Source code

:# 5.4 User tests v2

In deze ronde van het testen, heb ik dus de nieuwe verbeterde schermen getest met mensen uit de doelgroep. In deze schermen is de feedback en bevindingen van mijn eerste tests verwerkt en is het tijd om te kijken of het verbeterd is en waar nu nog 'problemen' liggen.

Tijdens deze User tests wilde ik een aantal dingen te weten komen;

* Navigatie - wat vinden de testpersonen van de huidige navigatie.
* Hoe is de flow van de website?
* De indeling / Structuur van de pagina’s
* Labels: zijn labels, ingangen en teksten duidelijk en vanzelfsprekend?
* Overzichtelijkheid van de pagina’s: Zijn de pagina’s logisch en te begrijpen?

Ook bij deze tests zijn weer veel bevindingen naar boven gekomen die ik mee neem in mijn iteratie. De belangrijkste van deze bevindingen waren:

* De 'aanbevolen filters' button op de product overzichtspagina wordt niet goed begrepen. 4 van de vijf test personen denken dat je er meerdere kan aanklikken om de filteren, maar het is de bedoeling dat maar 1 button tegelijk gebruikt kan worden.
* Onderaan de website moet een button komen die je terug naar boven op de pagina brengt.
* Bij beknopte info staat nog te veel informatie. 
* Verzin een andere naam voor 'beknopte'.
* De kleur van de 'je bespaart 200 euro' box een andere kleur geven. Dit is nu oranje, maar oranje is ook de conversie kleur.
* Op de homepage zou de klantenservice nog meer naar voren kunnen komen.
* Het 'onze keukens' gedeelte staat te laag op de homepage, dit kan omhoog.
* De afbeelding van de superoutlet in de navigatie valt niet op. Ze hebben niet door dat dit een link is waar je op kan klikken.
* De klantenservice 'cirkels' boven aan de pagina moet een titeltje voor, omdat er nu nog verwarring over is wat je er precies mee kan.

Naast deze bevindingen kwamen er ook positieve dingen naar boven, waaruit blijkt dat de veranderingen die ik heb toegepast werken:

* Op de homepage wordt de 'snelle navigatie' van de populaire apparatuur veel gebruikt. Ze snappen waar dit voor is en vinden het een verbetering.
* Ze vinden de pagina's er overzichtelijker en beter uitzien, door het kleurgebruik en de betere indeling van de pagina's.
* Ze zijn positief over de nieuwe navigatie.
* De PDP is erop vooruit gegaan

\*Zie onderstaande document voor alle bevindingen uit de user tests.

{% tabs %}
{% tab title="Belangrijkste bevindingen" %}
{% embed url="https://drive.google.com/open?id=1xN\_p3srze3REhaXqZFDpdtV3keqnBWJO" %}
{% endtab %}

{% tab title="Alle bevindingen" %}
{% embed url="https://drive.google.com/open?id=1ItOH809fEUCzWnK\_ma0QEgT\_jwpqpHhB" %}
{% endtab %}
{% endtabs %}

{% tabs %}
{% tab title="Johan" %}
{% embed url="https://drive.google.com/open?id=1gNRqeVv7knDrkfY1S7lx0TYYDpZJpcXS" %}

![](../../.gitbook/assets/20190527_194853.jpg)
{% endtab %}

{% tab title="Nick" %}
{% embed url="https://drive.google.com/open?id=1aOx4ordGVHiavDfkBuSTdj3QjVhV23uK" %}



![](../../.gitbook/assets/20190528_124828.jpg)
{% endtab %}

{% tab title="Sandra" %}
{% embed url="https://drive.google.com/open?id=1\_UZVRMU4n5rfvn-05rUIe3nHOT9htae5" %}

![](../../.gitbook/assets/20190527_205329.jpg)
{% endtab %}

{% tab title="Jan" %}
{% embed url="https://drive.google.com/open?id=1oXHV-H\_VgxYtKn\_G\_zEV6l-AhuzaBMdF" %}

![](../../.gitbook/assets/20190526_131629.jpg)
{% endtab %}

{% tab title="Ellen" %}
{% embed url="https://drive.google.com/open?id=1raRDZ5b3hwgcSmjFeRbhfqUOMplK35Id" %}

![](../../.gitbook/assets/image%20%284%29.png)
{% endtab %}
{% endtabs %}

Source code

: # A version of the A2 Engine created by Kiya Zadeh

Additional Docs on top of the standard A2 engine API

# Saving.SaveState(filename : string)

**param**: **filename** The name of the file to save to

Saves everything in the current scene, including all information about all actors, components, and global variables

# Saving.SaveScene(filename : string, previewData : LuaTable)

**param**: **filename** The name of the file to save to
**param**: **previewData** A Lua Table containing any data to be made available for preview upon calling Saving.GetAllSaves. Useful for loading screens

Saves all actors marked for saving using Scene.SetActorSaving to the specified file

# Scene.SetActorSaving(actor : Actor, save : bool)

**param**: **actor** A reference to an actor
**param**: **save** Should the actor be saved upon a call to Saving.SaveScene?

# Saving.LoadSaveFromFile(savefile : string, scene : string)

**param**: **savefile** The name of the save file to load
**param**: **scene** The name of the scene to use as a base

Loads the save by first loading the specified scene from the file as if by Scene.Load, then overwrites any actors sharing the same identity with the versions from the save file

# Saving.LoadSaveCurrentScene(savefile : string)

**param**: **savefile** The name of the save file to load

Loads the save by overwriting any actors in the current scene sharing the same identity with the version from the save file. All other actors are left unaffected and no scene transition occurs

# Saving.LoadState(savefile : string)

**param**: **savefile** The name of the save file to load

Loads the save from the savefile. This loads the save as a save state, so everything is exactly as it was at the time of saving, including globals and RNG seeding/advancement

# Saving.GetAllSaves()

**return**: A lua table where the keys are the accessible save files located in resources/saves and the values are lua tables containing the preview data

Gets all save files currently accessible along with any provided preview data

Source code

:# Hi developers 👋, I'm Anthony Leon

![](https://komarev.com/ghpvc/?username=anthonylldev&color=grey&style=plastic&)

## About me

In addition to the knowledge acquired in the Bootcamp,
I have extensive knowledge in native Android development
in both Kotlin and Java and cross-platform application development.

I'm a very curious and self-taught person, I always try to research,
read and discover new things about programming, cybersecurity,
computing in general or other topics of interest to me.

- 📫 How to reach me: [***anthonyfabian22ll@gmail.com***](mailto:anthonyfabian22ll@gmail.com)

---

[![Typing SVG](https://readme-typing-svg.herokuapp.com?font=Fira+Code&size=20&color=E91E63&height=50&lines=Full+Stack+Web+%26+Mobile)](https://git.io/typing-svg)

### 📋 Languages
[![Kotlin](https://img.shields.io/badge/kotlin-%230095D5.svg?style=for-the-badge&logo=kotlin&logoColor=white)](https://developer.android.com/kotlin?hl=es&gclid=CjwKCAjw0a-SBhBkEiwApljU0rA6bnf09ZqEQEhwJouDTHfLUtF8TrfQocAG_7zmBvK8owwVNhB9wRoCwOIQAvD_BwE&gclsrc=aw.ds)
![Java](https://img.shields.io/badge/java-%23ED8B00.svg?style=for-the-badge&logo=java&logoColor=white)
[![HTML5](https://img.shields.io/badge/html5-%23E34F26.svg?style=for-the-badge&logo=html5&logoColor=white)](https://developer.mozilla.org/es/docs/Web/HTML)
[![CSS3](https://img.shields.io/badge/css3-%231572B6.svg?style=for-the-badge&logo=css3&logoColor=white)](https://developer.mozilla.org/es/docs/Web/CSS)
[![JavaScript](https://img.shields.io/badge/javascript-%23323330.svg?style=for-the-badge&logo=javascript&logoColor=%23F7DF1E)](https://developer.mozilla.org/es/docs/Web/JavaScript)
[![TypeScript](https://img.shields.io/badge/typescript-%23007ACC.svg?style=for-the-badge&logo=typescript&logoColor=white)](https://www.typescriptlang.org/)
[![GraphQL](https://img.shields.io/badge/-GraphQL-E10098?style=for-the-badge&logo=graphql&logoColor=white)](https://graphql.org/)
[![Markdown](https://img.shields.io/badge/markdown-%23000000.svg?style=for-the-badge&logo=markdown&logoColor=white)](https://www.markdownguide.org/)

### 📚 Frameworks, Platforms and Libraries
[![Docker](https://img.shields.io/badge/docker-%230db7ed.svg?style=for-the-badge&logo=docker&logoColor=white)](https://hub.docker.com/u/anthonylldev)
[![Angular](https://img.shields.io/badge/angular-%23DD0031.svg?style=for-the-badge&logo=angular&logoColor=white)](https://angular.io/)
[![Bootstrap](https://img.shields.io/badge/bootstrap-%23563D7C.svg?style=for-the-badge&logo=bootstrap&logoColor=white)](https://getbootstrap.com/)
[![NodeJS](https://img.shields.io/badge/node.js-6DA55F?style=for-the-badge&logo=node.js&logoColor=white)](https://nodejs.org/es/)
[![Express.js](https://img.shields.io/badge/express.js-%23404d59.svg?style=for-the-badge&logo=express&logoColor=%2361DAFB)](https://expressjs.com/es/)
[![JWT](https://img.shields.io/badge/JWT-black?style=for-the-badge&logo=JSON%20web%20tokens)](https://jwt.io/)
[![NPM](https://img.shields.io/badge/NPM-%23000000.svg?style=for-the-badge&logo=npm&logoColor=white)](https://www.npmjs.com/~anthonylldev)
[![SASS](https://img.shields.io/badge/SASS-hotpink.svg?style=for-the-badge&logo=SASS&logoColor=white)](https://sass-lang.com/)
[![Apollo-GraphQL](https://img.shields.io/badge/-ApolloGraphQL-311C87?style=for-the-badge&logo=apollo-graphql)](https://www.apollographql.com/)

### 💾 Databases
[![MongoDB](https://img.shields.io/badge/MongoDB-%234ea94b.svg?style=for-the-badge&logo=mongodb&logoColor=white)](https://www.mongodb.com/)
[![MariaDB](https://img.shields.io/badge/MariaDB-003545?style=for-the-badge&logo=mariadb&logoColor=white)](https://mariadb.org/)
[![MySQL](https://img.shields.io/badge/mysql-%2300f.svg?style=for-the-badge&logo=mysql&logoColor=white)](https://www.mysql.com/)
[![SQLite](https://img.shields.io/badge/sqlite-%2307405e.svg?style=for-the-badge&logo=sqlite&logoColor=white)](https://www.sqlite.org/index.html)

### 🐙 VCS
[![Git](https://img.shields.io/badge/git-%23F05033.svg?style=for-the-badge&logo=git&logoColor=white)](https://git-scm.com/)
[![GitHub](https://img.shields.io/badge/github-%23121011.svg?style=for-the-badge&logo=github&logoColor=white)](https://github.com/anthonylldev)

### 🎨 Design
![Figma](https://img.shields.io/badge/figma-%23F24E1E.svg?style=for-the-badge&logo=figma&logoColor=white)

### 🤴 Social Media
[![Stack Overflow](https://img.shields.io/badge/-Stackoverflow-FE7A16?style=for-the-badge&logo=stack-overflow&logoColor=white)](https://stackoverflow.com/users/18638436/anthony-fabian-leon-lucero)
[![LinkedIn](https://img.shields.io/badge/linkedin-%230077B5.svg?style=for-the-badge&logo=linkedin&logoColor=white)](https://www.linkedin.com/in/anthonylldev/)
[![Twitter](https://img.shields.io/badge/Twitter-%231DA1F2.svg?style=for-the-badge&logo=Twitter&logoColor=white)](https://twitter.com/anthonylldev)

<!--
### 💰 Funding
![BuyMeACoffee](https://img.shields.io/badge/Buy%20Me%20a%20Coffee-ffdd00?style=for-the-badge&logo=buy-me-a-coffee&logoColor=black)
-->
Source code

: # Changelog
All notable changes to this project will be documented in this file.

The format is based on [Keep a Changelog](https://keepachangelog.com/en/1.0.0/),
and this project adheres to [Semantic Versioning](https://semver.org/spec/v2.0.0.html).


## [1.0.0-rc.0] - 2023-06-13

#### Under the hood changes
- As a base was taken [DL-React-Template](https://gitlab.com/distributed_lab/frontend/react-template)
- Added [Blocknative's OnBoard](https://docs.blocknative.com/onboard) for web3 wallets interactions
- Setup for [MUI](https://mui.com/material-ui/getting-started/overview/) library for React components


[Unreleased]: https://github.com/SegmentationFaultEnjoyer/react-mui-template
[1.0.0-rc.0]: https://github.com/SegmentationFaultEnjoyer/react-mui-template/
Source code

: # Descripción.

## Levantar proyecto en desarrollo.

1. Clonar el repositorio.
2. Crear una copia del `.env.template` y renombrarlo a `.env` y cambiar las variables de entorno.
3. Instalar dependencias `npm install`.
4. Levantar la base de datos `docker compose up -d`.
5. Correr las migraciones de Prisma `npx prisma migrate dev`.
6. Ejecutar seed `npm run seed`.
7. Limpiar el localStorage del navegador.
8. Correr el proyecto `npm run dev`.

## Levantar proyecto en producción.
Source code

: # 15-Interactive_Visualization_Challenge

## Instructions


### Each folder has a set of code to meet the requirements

#### [TASK DETAILS]
From the top of the material above, print every line exactly, ending with the line that holds "de pagina brengt.".

#### [RESPONSE TO THE TASK]
Source code

:# 5.4 User tests v2

In deze ronde van het testen, heb ik dus de nieuwe verbeterde schermen getest met mensen uit de doelgroep. In deze schermen is de feedback en bevindingen van mijn eerste tests verwerkt en is het tijd om te kijken of het verbeterd is en waar nu nog 'problemen' liggen.

Tijdens deze User tests wilde ik een aantal dingen te weten komen;

* Navigatie - wat vinden de testpersonen van de huidige navigatie.
* Hoe is de flow van de website?
* De indeling / Structuur van de pagina’s
* Labels: zijn labels, ingangen en teksten duidelijk en vanzelfsprekend?
* Overzichtelijkheid van de pagina’s: Zijn de pagina’s logisch en te begrijpen?

Ook bij deze tests zijn weer veel bevindingen naar boven gekomen die ik mee neem in mijn iteratie. De belangrijkste van deze bevindingen waren:

* De 'aanbevolen filters' button op de product overzichtspagina wordt niet goed begrepen. 4 van de vijf test personen denken dat je er meerdere kan aanklikken om de filteren, maar het is de bedoeling dat maar 1 button tegelijk gebruikt kan worden.
* Onderaan de website moet een button komen die je terug naar boven op de pagina brengt.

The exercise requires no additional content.